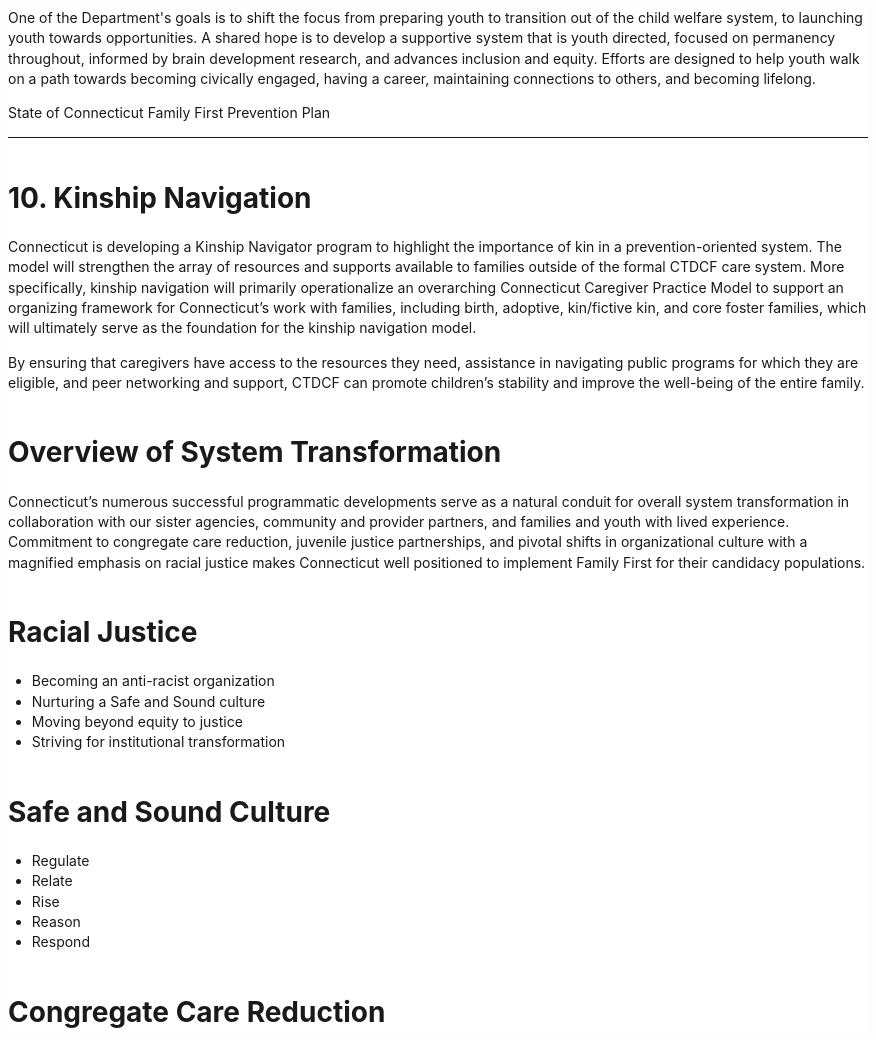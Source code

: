 One of the Department's goals is to shift the focus from preparing youth to transition out of the child welfare system, to launching youth towards opportunities. A shared hope is to develop a supportive system that is youth directed, focused on permanency throughout, informed by brain development research, and advances inclusion and equity. Efforts are designed to help youth walk on a path towards becoming civically engaged, having a career, maintaining connections to others, and becoming lifelong.

State of Connecticut Family First Prevention Plan

---


# 10. Kinship Navigation

Connecticut is developing a Kinship Navigator program to highlight the importance of kin in a prevention-oriented system. The model will strengthen the array of resources and supports available to families outside of the formal CTDCF care system. More specifically, kinship navigation will primarily operationalize an overarching Connecticut Caregiver Practice Model to support an organizing framework for Connecticut’s work with families, including birth, adoptive, kin/fictive kin, and core foster families, which will ultimately serve as the foundation for the kinship navigation model.

By ensuring that caregivers have access to the resources they need, assistance in navigating public programs for which they are eligible, and peer networking and support, CTDCF can promote children’s stability and improve the well-being of the entire family.

# Overview of System Transformation

Connecticut’s numerous successful programmatic developments serve as a natural conduit for overall system transformation in collaboration with our sister agencies, community and provider partners, and families and youth with lived experience. Commitment to congregate care reduction, juvenile justice partnerships, and pivotal shifts in organizational culture with a magnified emphasis on racial justice makes Connecticut well positioned to implement Family First for their candidacy populations.

# Racial Justice

- Becoming an anti-racist organization
- Nurturing a Safe and Sound culture
- Moving beyond equity to justice
- Striving for institutional transformation

# Safe and Sound Culture

- Regulate
- Relate
- Rise
- Reason
- Respond

# Congregate Care Reduction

■ Requirement
Exactly the lines from the one containing "By ensuring that" through the last line of the records are to be transcribed, both endpoints included.

■ Task response
By ensuring that caregivers have access to the resources they need, assistance in navigating public programs for which they are eligible, and peer networking and support, CTDCF can promote children’s stability and improve the well-being of the entire family.

# Overview of System Transformation

Connecticut’s numerous successful programmatic developments serve as a natural conduit for overall system transformation in collaboration with our sister agencies, community and provider partners, and families and youth with lived experience. Commitment to congregate care reduction, juvenile justice partnerships, and pivotal shifts in organizational culture with a magnified emphasis on racial justice makes Connecticut well positioned to implement Family First for their candidacy populations.

# Racial Justice

- Becoming an anti-racist organization
- Nurturing a Safe and Sound culture
- Moving beyond equity to justice
- Striving for institutional transformation

# Safe and Sound Culture

- Regulate
- Relate
- Rise
- Reason
- Respond

# Congregate Care Reduction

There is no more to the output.